Image Credit: Niño Jose Heredia/©Gulf News

The 10th anniversary of the height of the international financial crisis, considered by many economists to have been the worst since the Great Depression of the 1930s, is fast approaching. A decade on from September 2008, the fact that multiple equity markets are near all-time highs, and the global economy is growing robustly again, is disguising one of the key legacies of the period.

For one of the major ramifications of that crisis, which saw the collapse of Lehman Brothers and the global financial system teetering on the edge, is growing distrust in business, not least among the young. And in turn, this has helped fuel the post-truth phenomenon — in which objective facts have become progressively less influential in shaping public opinion than appeals to emotion — by reinforcing a wider collapse of public confidence in major institutions in both the private and public sectors.
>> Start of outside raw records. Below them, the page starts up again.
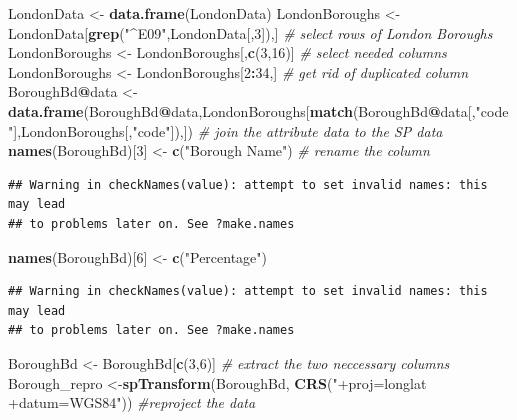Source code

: \documentclass[]{article}
\newenvironment{Shaded}{\begin{snugshade}}{\end{snugshade}}
\newcommand{\KeywordTok}[1]{\textcolor[rgb]{0.13,0.29,0.53}{\textbf{#1}}}
\newcommand{\DecValTok}[1]{\textcolor[rgb]{0.00,0.00,0.81}{#1}}
\newcommand{\StringTok}[1]{\textcolor[rgb]{0.31,0.60,0.02}{#1}}
\newcommand{\CommentTok}[1]{\textcolor[rgb]{0.56,0.35,0.01}{\textit{#1}}}
\newcommand{\OperatorTok}[1]{\textcolor[rgb]{0.81,0.36,0.00}{\textbf{#1}}}
\newcommand{\NormalTok}[1]{#1}
\begin{document}
\begin{Shaded}
\begin{Highlighting}[]
\NormalTok{LondonData <-}\StringTok{ }\KeywordTok{data.frame}\NormalTok{(LondonData)}
\NormalTok{LondonBoroughs <-}\StringTok{ }\NormalTok{LondonData[}\KeywordTok{grep}\NormalTok{(}\StringTok{"^E09"}\NormalTok{,LondonData[,}\DecValTok{3}\NormalTok{]),] }\CommentTok{# select rows of London Boroughs}
\NormalTok{LondonBoroughs <-}\StringTok{ }\NormalTok{LondonBoroughs[,}\KeywordTok{c}\NormalTok{(}\DecValTok{3}\NormalTok{,}\DecValTok{16}\NormalTok{)] }\CommentTok{# select needed columns}
\NormalTok{LondonBoroughs <-}\StringTok{ }\NormalTok{LondonBoroughs[}\DecValTok{2}\OperatorTok{:}\DecValTok{34}\NormalTok{,] }\CommentTok{# get rid of duplicated column}
\NormalTok{BoroughBd}\OperatorTok{@}\NormalTok{data <-}\StringTok{ }\KeywordTok{data.frame}\NormalTok{(BoroughBd}\OperatorTok{@}\NormalTok{data,LondonBoroughs[}\KeywordTok{match}\NormalTok{(BoroughBd}\OperatorTok{@}\NormalTok{data[,}\StringTok{"code"}\NormalTok{],LondonBoroughs[,}\StringTok{"code"}\NormalTok{]),]) }\CommentTok{# join the attribute data to the SP data}
\KeywordTok{names}\NormalTok{(BoroughBd)[}\DecValTok{3}\NormalTok{] <-}\StringTok{ }\KeywordTok{c}\NormalTok{(}\StringTok{"Borough Name"}\NormalTok{) }\CommentTok{# rename the column}
\end{Highlighting}
\end{Shaded}

\begin{verbatim}
## Warning in checkNames(value): attempt to set invalid names: this may lead
## to problems later on. See ?make.names
\end{verbatim}

\begin{Shaded}
\begin{Highlighting}[]
\KeywordTok{names}\NormalTok{(BoroughBd)[}\DecValTok{6}\NormalTok{] <-}\StringTok{ }\KeywordTok{c}\NormalTok{(}\StringTok{"Percentage"}\NormalTok{)}
\end{Highlighting}
\end{Shaded}

\begin{verbatim}
## Warning in checkNames(value): attempt to set invalid names: this may lead
## to problems later on. See ?make.names
\end{verbatim}

\begin{Shaded}
\begin{Highlighting}[]
\NormalTok{BoroughBd <-}\StringTok{ }\NormalTok{BoroughBd[}\KeywordTok{c}\NormalTok{(}\DecValTok{3}\NormalTok{,}\DecValTok{6}\NormalTok{)] }\CommentTok{# extract the two neccessary columns}
\NormalTok{Borough_repro <-}\KeywordTok{spTransform}\NormalTok{(BoroughBd, }\KeywordTok{CRS}\NormalTok{(}\StringTok{"+proj=longlat +datum=WGS84"}\NormalTok{)) }\CommentTok{#reproject the data}
\end{Highlighting}
\end{Shaded}
\end{document}
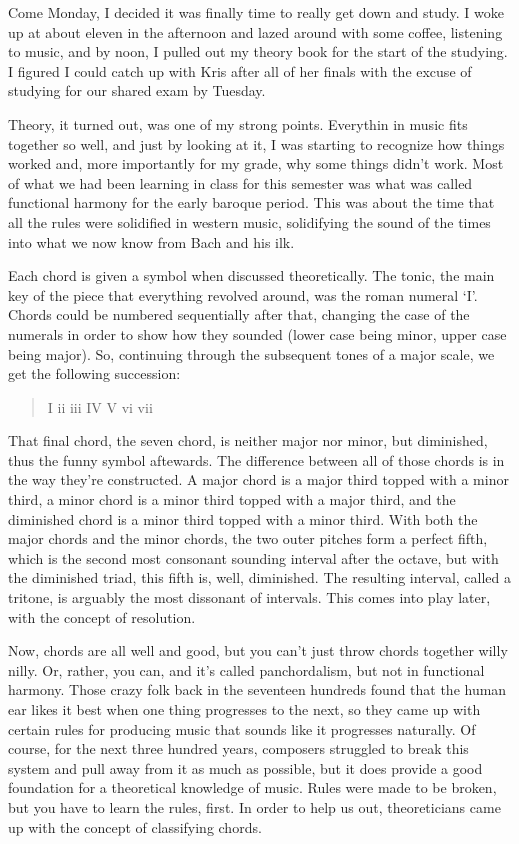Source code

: Come Monday, I decided it was finally time to really get down and study.  I woke up at about eleven in the afternoon and lazed around with some coffee, listening to music, and by noon, I pulled out my theory book for the start of the studying.  I figured I could catch up with Kris after all of her finals with the excuse of studying for our shared exam by Tuesday.

Theory, it turned out, was one of my strong points.  Everythin in music fits together so well, and just by looking at it, I was starting to recognize how things worked and, more importantly for my grade, why some things didn't work.  Most of what we had been learning in class for this semester was what was called functional harmony for the early baroque period.  This was about the time that all the rules were solidified in western music, solidifying the sound of the times into what we now know from Bach and his ilk.

Each chord is given a symbol when discussed theoretically.  The tonic, the main key of the piece that everything revolved around, was the roman numeral `I'.  Chords could be numbered sequentially after that, changing the case of the numerals in order to show how they sounded (lower case being minor, upper case being major).  So, continuing through the subsequent tones of a major scale, we get the following succession:

\begin{quote}I ii iii IV V vi vii\degree\end{quote}

That final chord, the seven chord, is neither major nor minor, but diminished, thus the funny symbol aftewards.  The difference between all of those chords is in the way they're constructed.  A major chord is a major third topped with a minor third, a minor chord is a minor third topped with a major third, and the diminished chord is a minor third topped with a minor third.  With both the major chords and the minor chords, the two outer pitches form a perfect fifth, which is the second most consonant sounding interval after the octave, but with the diminished triad, this fifth is, well, diminished.  The resulting interval, called a tritone, is arguably the most dissonant of intervals.  This comes into play later, with the concept of resolution.

Now, chords are all well and good, but you can't just throw chords together willy nilly.  Or, rather, you can, and it's called panchordalism, but not in functional harmony.  Those crazy folk back in the seventeen hundreds found that the human ear likes it best when one thing progresses to the next, so they came up with certain rules for producing music that sounds like it progresses naturally.  Of course, for the next three hundred years, composers struggled to break this system and pull away from it as much as possible, but it does provide a good foundation for a theoretical knowledge of music.  Rules were made to be broken, but you have to learn the rules, first.  In order to help us out, theoreticians came up with the concept of classifying chords.

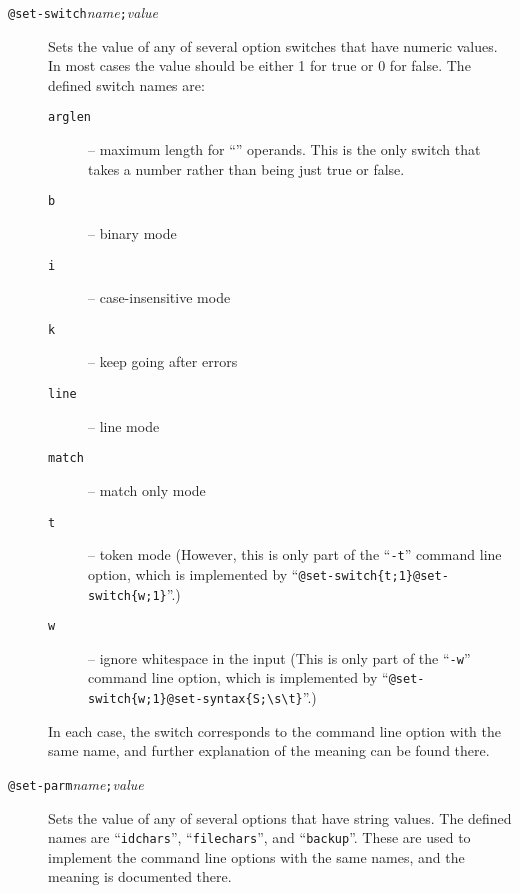 \begin{description}
\item[{\tt @set-switch\ttlb}{\it name}{\tt ;}{\it value}{\tt \ttrb}]
Sets the value of any of several option switches that have numeric values.
In most cases the value should be either 1 for true or 0 for false.
The defined switch names are:
\begin{description}
\item[\tt arglen] -- maximum length for ``{\tt *}'' operands.  This is
the only switch that takes a number rather than being just true or false.
\item[\tt b] -- binary mode
\item[\tt i] -- case-insensitive mode
\item[\tt k] -- keep going after errors
\item[\tt line] -- line mode
\item[\tt match] -- match only mode
\item[\tt t] -- token mode
(However, this is only part of the ``\verb/-t/'' command line option,
which is implemented by
``\verb/@set-switch{t;1}@set-switch{w;1}/''.)
\item[\tt w] -- ignore whitespace in the input
(This is only part of the ``\verb/-w/'' command line option, which is
implemented by
``\verb/@set-switch{w;1}@set-syntax{S;\s\t}/''.)
\end{description}
In each case, the switch corresponds to the command line option with the
same name, and further explanation of the meaning can be found there.

\item[{\tt @set-parm\ttlb}{\it name}{\tt ;}{\it value}{\tt \ttrb}]
Sets the value of any of several options that have string values.
The defined names are ``\verb/idchars/'', ``\verb/filechars/'', and
``\verb/backup/''.  These are used to implement the command line options
with the same names, and the meaning is documented there.


\end{description}
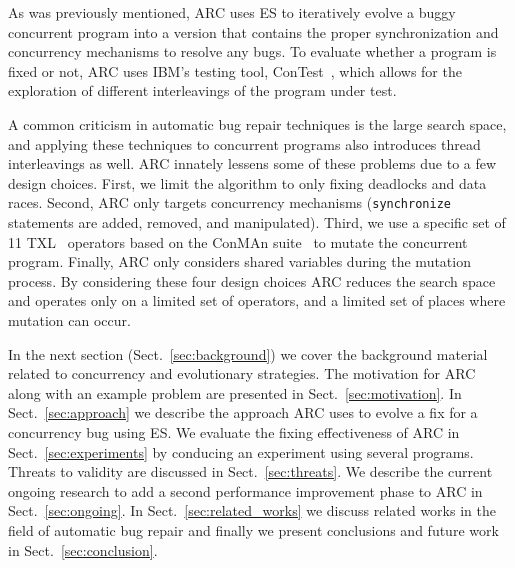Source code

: As was previously mentioned, ARC uses ES to iteratively evolve a buggy concurrent program into a version that contains the proper synchronization and concurrency mechanisms to resolve any bugs. To evaluate
whether a program is fixed or not, ARC uses IBM's testing tool,
ConTest~\cite{EFN+02}, which allows for the exploration of different interleavings of
the program under test.

A common criticism in automatic bug repair techniques is the large search space, and applying these techniques to  concurrent programs also introduces thread interleavings as well.
ARC innately lessens some of these problems due to a few design choices. First,
we limit the algorithm to only fixing deadlocks and data races. Second, ARC
only targets concurrency mechanisms (\texttt{synchronize} statements are added,
removed, and manipulated). Third, we use a specific set of 11 TXL~\cite{CHP91}
operators based on the ConMAn suite~\cite{BCD06} to mutate the concurrent
program.  Finally, ARC only considers shared variables during the mutation
process. By considering these four design choices ARC reduces the search space and operates only on a limited set
of operators, and a limited set of places where mutation can occur.

In the next section (Sect.~\ref{sec:background}) we cover the background material related to concurrency and evolutionary strategies. The motivation for ARC along with an example
problem are presented in Sect.~\ref{sec:motivation}. In
Sect.~\ref{sec:approach} we describe the approach ARC uses to evolve a fix for
a concurrency bug using ES. We evaluate the fixing effectiveness of ARC in
Sect.~\ref{sec:experiments} by conducing an experiment using several programs.
Threats to validity are discussed in Sect.~\ref{sec:threats}. We describe the
current ongoing research to add a second performance improvement phase to ARC in Sect.~\ref{sec:ongoing}. In
Sect.~\ref{sec:related_works} we discuss related works in the field of
automatic bug repair and finally we present conclusions and future work in
Sect.~\ref{sec:conclusion}.



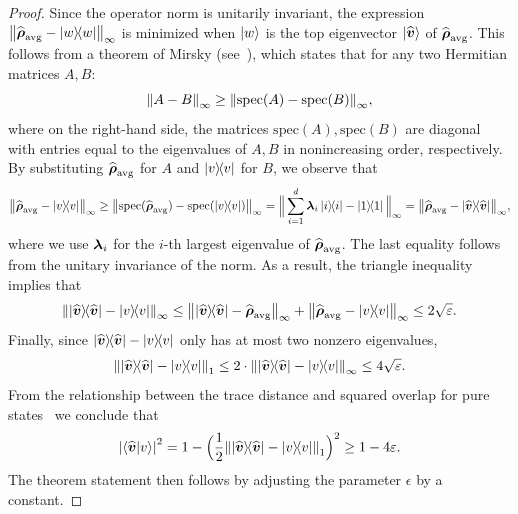 \documentclass{article}
\begin{document}
\begin{proof}
    Since the operator norm is unitarily invariant, the expression $\norm{\widehat{\brho}_{\mathrm{avg}} - \ketbra{w}}_{\infty}$ is minimized when $\ket{w}$ is the top eigenvector $\ket{\widehat{\bv}}$ of $\widehat{\brho}_{\mathrm{avg}}$. This follows from a theorem of Mirsky (see~\cite[Corollary 7.4.9.3]{HJ13}), which states that for any two Hermitian matrices $A, B$:
    \begin{equation*}
        \norm{A - B}_{\infty} \geq \norm{\mathrm{spec}(A) - \mathrm{spec}(B)}_{\infty},
    \end{equation*}
    where on the right-hand side, the matrices $\mathrm{spec}(A), \mathrm{spec}(B)$ are diagonal with entries equal to the eigenvalues of $A,B$ in nonincreasing order, respectively. By substituting $\widehat{\brho}_{\mathrm{avg}}$ for $A$ and $\ketbra{v}$ for $B$, we observe that
    \begin{equation*}
        \norm{\widehat{\brho}_{\mathrm{avg}} - \ketbra{v}}_{\infty} \geq 
        \norm{\mathrm{spec}(\widehat{\brho}_{\mathrm{avg}}) - \mathrm{spec}(\ketbra{v})}_{\infty}
        =
        \Big\lVert \sum_{i=1}^d \blambda_i \ketbra{i} - \ketbra{1}\Big\rVert_{\infty}
        =
        \norm{\widehat{\brho}_{\mathrm{avg}} - \ketbra{\widehat{\bv}}}_{\infty},
    \end{equation*}
    where we use $\blambda_i$ for the $i$-th largest eigenvalue of $\widehat{\brho}_{\mathrm{avg}}$. The last equality follows from the unitary invariance of the norm.
    As a result, the triangle inequality implies that
    \begin{equation*}
        \norm{\ketbra{\widehat{\bv}} - \ketbra{v}}_{\infty}
        \leq \norm{\ketbra{\widehat{\bv}} - \widehat{\brho}_{\mathrm{avg}}}_{\infty}
        + \norm{\widehat{\brho}_{\mathrm{avg}} - \ketbra{v}}_{\infty}
        \leq 2\sqrt{\epsilon}.
    \end{equation*}
    Finally, since $\ketbra{\widehat{\bv}} - \ketbra{v}$ only has at most two nonzero eigenvalues,
    \begin{equation*}
        \norm{\ketbra{\widehat{\bv}} - \ketbra{v}}_1 \leq 2 \cdot \norm{\ketbra{\widehat{\bv}} - \ketbra{v}}_{\infty} \leq 4\sqrt{\epsilon}.
    \end{equation*}
    From the relationship between the trace distance and squared overlap for pure states~\cite[Eq.\ (1.186)]{Wat18} we conclude that
    \begin{equation*}
        \abs{\braket{\widehat{\bv}}{v}}^2 = 1 - \Big(\frac{1}{2}\norm{\ketbra{\widehat{\bv}} - \ketbra{v}}_1\Big)^2 \geq 1 - 4\epsilon.
    \end{equation*}
    The theorem statement then follows by adjusting the parameter $\epsilon$ by a constant.
\end{proof}
\end{document}

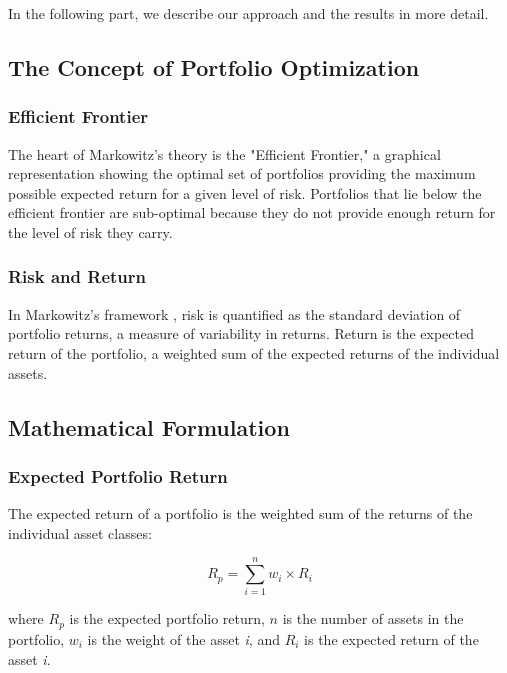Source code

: \documentclass{article}
\begin{document}
In the following part, we describe our approach and the results in more detail. 

\subsection{The Concept of Portfolio Optimization}

\subsubsection*{Efficient Frontier}

The heart of Markowitz's theory \cite{markowitz1952} is the "Efficient Frontier," a graphical representation showing the optimal set of portfolios providing the maximum possible expected return for a given level of risk. Portfolios that lie below the efficient frontier are sub-optimal because they do not provide enough return for the level of risk they carry.

\subsubsection*{Risk and Return}

In Markowitz's framework \cite{markowitz1952}, risk is quantified as the standard deviation of portfolio returns, a measure of variability in returns. Return is the expected return of the portfolio, a weighted sum of the expected returns of the individual assets.

\subsection{Mathematical Formulation}

\subsubsection*{Expected Portfolio Return}

The expected return of a portfolio is the weighted sum of the returns of the individual asset classes:

\begin{equation}
R_p = \sum_{i=1}^{n} w_i \times R_i
\end{equation}

where \( R_p \) is the expected portfolio return, \( n \) is the number of assets in the portfolio, \( w_i \) is the weight of the asset \textit{i}, and \( R_i \) is the expected return of the asset \textit{i}.
\end{document}
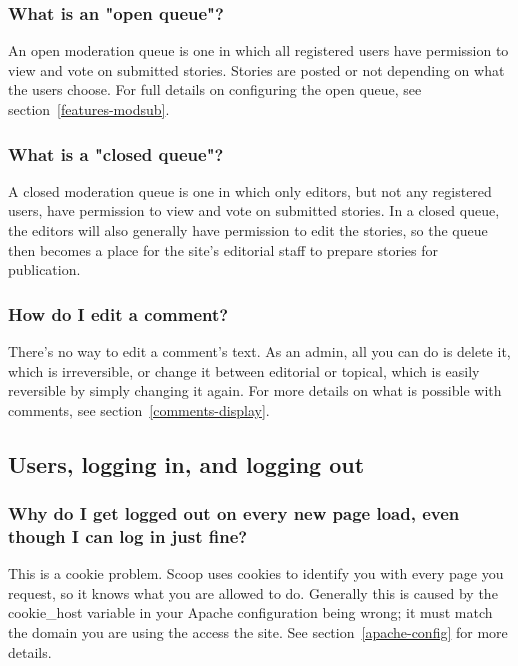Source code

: \subsubsection{What is an "open queue"?}

An open moderation queue is one in which all registered users have permission to view and vote on submitted stories. Stories are posted or not depending on what the users choose. For full details on configuring the open queue, see section~\ref{features-modsub}.

\subsubsection{What is a "closed queue"?}

A closed moderation queue is one in which only editors, but not any registered users, have permission to view and vote on submitted stories. In a closed queue, the editors will also generally have permission to edit the stories, so the queue then becomes a place for the site's editorial staff to prepare stories for publication.

\subsubsection{How do I edit a comment?}

There's no way to edit a comment's text. As an admin, all you can do is delete it, which is irreversible, or change it between editorial or topical, which is easily reversible by simply changing it again. For more details on what is possible with comments, see section~\ref{comments-display}.

\subsection{Users, logging in, and logging out}

\subsubsection{Why do I get logged out on every new page load, even though I can log in just fine?}

This is a cookie problem. Scoop uses cookies to identify you with every page you request, so it knows what you are allowed to do. Generally this is caused by the cookie\_host variable in your Apache configuration being wrong; it must match the domain you are using the access the site. See section~\ref{apache-config} for more details.

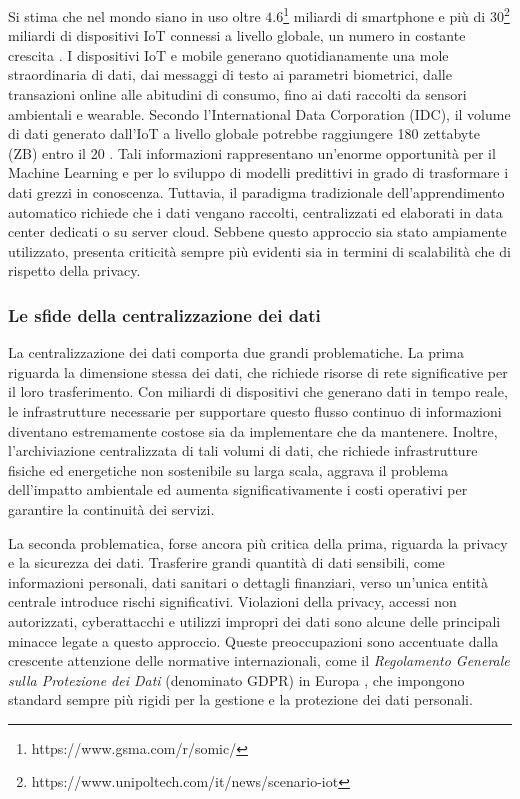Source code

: \documentclass[a4paper, oneside, openright]{report}
\begin{document}
Si stima che nel mondo siano in uso oltre $4.6$\footnote{https://www.gsma.com/r/somic/} miliardi di smartphone e più di 30\footnote{https://www.unipoltech.com/it/news/scenario-iot} miliardi di dispositivi IoT connessi a livello globale, un numero in costante crescita \cite{Albreem2021Green}. I dispositivi IoT e mobile generano quotidianamente una mole straordinaria di dati, dai messaggi di testo ai parametri biometrici, dalle transazioni online alle abitudini di consumo, fino ai dati raccolti da sensori ambientali e wearable. Secondo l'International Data Corporation (IDC), il volume di dati generato dall'IoT a livello globale potrebbe raggiungere 180 zettabyte (ZB) entro il 20 \cite{Shi2019Edge}. Tali informazioni rappresentano un'enorme opportunità per il Machine Learning e per lo sviluppo di modelli predittivi in grado di trasformare i dati grezzi in conoscenza. Tuttavia, il paradigma tradizionale dell’apprendimento automatico richiede che i dati vengano raccolti, centralizzati ed elaborati in data center dedicati o su server cloud. Sebbene questo approccio sia stato ampiamente utilizzato, presenta criticità sempre più evidenti sia in termini di scalabilità che di rispetto della privacy.

\subsubsection*{Le sfide della centralizzazione dei dati}
La centralizzazione dei dati comporta due grandi problematiche. La prima riguarda la dimensione stessa dei dati, che richiede risorse di rete significative per il loro trasferimento. Con miliardi di dispositivi che generano dati in tempo reale, le infrastrutture necessarie per supportare questo flusso continuo di informazioni diventano estremamente costose sia da implementare che da mantenere. Inoltre, l'archiviazione centralizzata di tali volumi di dati, che richiede infrastrutture fisiche ed energetiche non sostenibile su larga scala, aggrava il problema dell'impatto ambientale ed aumenta significativamente i costi operativi per garantire la continuità dei servizi.

La seconda problematica, forse ancora più critica della prima, riguarda la privacy e la sicurezza dei dati. Trasferire grandi quantità di dati sensibili, come informazioni personali, dati sanitari o dettagli finanziari, verso un'unica entità centrale introduce rischi significativi. Violazioni della privacy, accessi non autorizzati, cyberattacchi e utilizzi impropri dei dati sono alcune delle principali minacce legate a questo approccio. Queste preoccupazioni sono accentuate dalla crescente attenzione delle normative internazionali, come il \textit{Regolamento Generale sulla Protezione dei Dati} (denominato GDPR) in Europa \cite{gdpr}, che impongono standard sempre più rigidi per la gestione e la protezione dei dati personali.
\end{document}
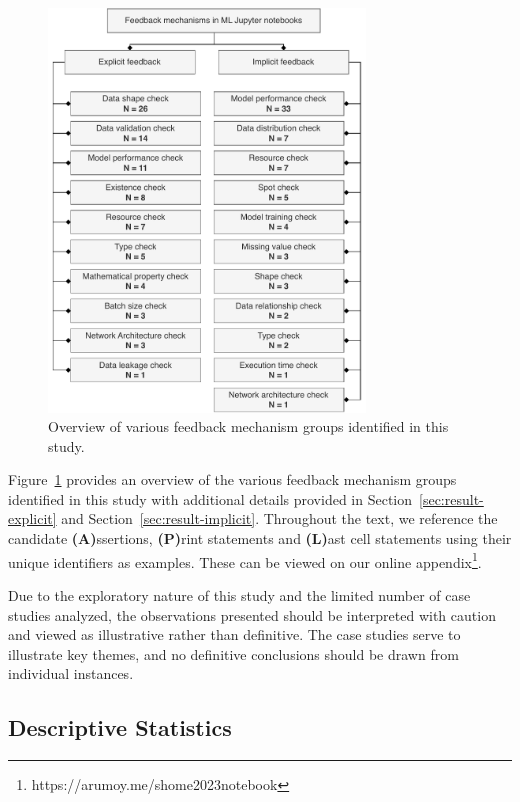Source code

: \documentclass[smallextended]{svjour3}       %
\begin{document}
\begin{figure}
	\centering
	\includegraphics[width=0.75\textwidth]{taxonomy.pdf}
	\caption{Overview of various feedback mechanism groups identified in this study.}
	\label{fig:taxonomy}
\end{figure}

Figure~\ref{fig:taxonomy} provides an overview of the various feedback mechanism groups identified in this study with additional details provided in Section~\ref{sec:result-explicit} and Section~\ref{sec:result-implicit}. Throughout the text, we reference the candidate \textbf{(A)}ssertions, \textbf{(P)}rint statements and \textbf{(L)}ast cell statements using their unique identifiers as examples. These can be viewed on our online appendix\footnote{https://arumoy.me/shome2023notebook}.

Due to the exploratory nature of this study and the limited number of case studies analyzed, the observations presented should be interpreted with caution and viewed as illustrative rather than definitive. The case studies serve to illustrate key themes, and no definitive conclusions should be drawn from individual instances.

\subsection{Descriptive Statistics}
\end{document}
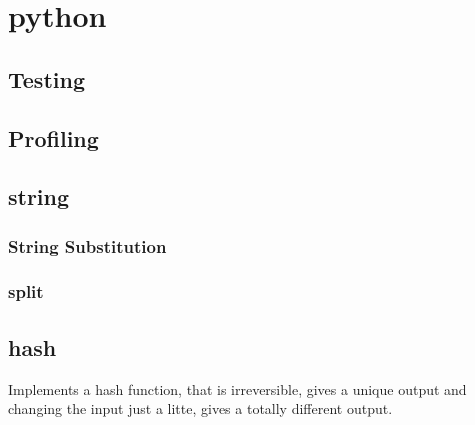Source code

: \documentclass[12pt]{article}
\begin{document}
\maketitle

\section{python}

\subsection{Testing}
\scriptsize


\subsection{Profiling}


\subsection{string}

\subsubsection{String Substitution}



\subsubsection{split}


	

\subsection{hash}

Implements a hash function, that is irreversible, gives a unique output and changing the input just a litte, gives a totally different output.
\end{document}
While growing distrust in business is shown in numerous opinion polls, it is also symbolised by the significant protests since 2008, including the ‘Occupy movement’, which came to international prominence in Wall Street in 2011 in its campaign against social and economic inequality. The occupy demonstrations, often driven by younger people, subsequently spread to around 1,000 cities and more than 80 countries in all continents of the world from Canada to Norway to New Zealand.

Diminished confidence in business has reinforced key drivers of the post-truth era, adding to the broader collapse of trust in major institutions. And this underlines that, while much attention has focused on the political causes and ramifications of the post-truth phenomenon — not least with the controversies surrounding Donald Trump’s White House campaign and subsequent presidency — it has profound implications beyond democratic politics.

For business, one of the key challenges of the post truth age is that belief in what many corporates are saying and doing has been undermined as distrust has grown. This poses new hurdles for firms looking to grow and enhance reputations in a world where there is already long-standing, and growing backlash to business on issues such as executive pay, through to international trade and globalisation.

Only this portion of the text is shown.